In the opening round of this 108th U.S. Open, Amy Mickelson was among the thousands of spectators trailing her husband, Phil, the native son, who is as firmly rooted to Torrey Pines as the ancient trees that dot the course.
“This was literally his childhood dream,” she said, pausing for a moment as the gallery rushed by. “He used to dream about winning the Masters and winning a U.S. Open in San Diego.”
Of course, dreams don’t always come true, not even in California. Not even on a golf course that Mickelson knows better than the Torrey Pines superintendent. And not even with the will of this scenic seaside city firmly behind him.

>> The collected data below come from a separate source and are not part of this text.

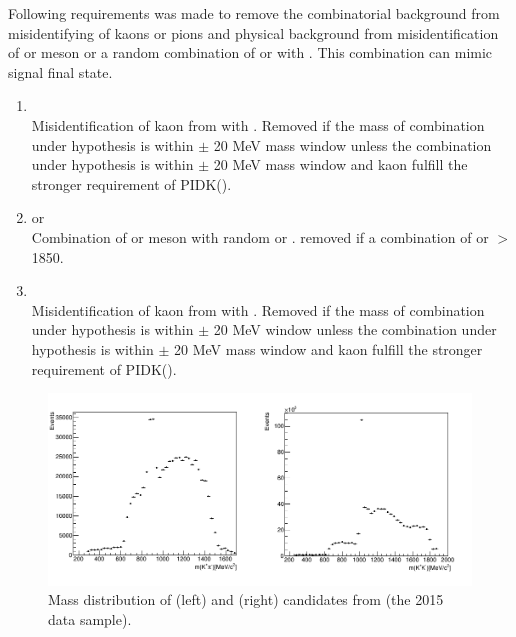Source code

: Following requirements was made to remove the combinatorial background from misidentifying of kaons or pions and physical background from misidentification of \Dp or \Lc meson or a random combination of \kaon or \pion with \Dz. This combination can mimic signal final state.

\begin{enumerate}
   \item \Dp\to\Kp\pip\pim \\ 
   Misidentification of kaon from \Ds\to\Kp\Km\pip with \Dp\to\Kp\pim\pip. Removed if the mass of combination under \pion hypothesis is within \Dp $\pm$ 20 MeV mass window unless the combination under \kaon hypothesis is within \Ds $\pm$ 20 MeV mass window and kaon fulfill the stronger requirement of PIDK(\kaon).
   
   \item \Dz\to\Kp\pim or \Dz\to\Kp\Km \\ 
    Combination of \Dz\to\Kp\Km or \Dz\to\Kp\Km meson with random \Kp or \pip. removed if a combination of \Kp\pim or \Kp\Km  $>$ 1850. 
    
   \item \Lc\to\Kp\proton\pim \\ 
   Misidentification of kaon from \Ds\to\Kp\Km\pip with \Lc\to\Kp\proton\pip. Removed if the mass of combination under \proton hypothesis is within \Lc $\pm$ 20 MeV window unless the combination under \kaon hypothesis is within \Ds $\pm$ 20 MeV mass window and kaon fulfill the stronger requirement of PIDK(\kaon).
 \end{enumerate}
 
 
\begin{figure}[h!]
\includegraphics[width=14cm]{figs/Selection/reso.png}
\centering
\caption{Mass distribution of \Kp\Km (left) and \Kp\pim (right) candidates from \Ds\to\Kp\Km\pim (the 2015 data sample).}
\label{fig:reso}
\end{figure}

It all ended quietly with a three-under 68 Sunday afternoon, Mickelson’s best round of the week and an eight-stroke improvement from his third round, but not good enough to keep the dream alive.

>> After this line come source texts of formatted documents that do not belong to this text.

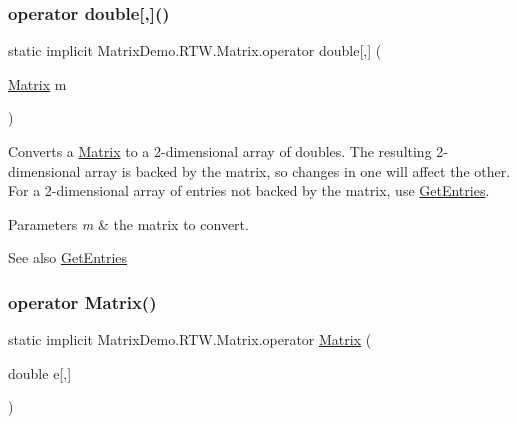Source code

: \subsubsection{\texorpdfstring{operator double[,]()}{operator double[,]()}}
{\footnotesize\ttfamily static implicit Matrix\+Demo.\+R\+T\+W.\+Matrix.\+operator double\mbox{[},\mbox{]} (\begin{DoxyParamCaption}\item[{\mbox{\hyperlink{class_matrix_demo_1_1_r_t_w_1_1_matrix}{Matrix}}}]{m }\end{DoxyParamCaption})\hspace{0.3cm}{\ttfamily [static]}}



Converts a \mbox{\hyperlink{class_matrix_demo_1_1_r_t_w_1_1_matrix}{Matrix}} to a 2-\/dimensional array of doubles. The resulting 2-\/dimensional array is backed by the matrix, so changes in one will affect the other. For a 2-\/dimensional array of entries not backed by the matrix, use \mbox{\hyperlink{class_matrix_demo_1_1_r_t_w_1_1_matrix_a9f6f8e0e7acfbdd55852f258daf68b8f}{Get\+Entries}}. 


\begin{DoxyParams}{Parameters}
{\em m} & the matrix to convert.\\
\hline
\end{DoxyParams}
\begin{DoxySeeAlso}{See also}
\mbox{\hyperlink{class_matrix_demo_1_1_r_t_w_1_1_matrix_a9f6f8e0e7acfbdd55852f258daf68b8f}{Get\+Entries}}


\end{DoxySeeAlso}
\mbox{\label{class_matrix_demo_1_1_r_t_w_1_1_matrix_a0c737f7e6b54edac4d26b4f1c595ee92}} 
\subsubsection{\texorpdfstring{operator Matrix()}{operator Matrix()}}
{\footnotesize\ttfamily static implicit Matrix\+Demo.\+R\+T\+W.\+Matrix.\+operator \mbox{\hyperlink{class_matrix_demo_1_1_r_t_w_1_1_matrix}{Matrix}} (\begin{DoxyParamCaption}\item[{double}]{e\mbox{[},\mbox{]} }\end{DoxyParamCaption})\hspace{0.3cm}{\ttfamily [static]}}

“It didn’t feel far off,” Mickelson said after the round. “I felt like I was close the whole week and just a fraction where balls were kicking in the bunkers or just going in the rough where I had a tough play.”
The irony is that on a course on which Mickelson has looked so comfortable, winning three times professionally, he rarely looked comfortable this week. On Saturday on the ripe-for-the-taking par-5 13th, Mickelson’s sterling wedge game failed him, and he made a 9, which, when paired with his 5 from Friday, was eight shots worse than Woods’ two-round total for the same hole.
In the name of accuracy, Mickelson ditched his driver in the first two rounds, then hit only six fairways each day. His sans-driver strategy was the center of much debate. If you’re going to be wild, why not be long? “Distance wasn’t the problem,” said Mickelson, whose drives averaged 283 yards in the first two rounds. “It was getting it into play.”
Mickelson reintroduced his driver in the third and fourth rounds because he said shorter approach shots would give him a better chance at making birdies and catching the leaders. This Open, he added, won’t be the last time he leaves the big stick in the bin.
“I have actually been looking at the schedule, and there’s one or two tournaments that I’ll probably go driverless again,” he said. “If sacrificing 20, 25 yards off the tee will get me into play more, I’m going to do that. Unfortunately, I didn’t get it into play more [this week].”
Mickelson will take three weeks off to finesse his game, then cross the Atlantic for the Scottish and British Opens in mid-July, with an eye on the FedEx Cup playoffs and the Ryder Cup in September. “I want to get my game sharp for that,” Mickelson said. “I think today’s score was evident that [my game] is not that far off. But I just got to put it all together.”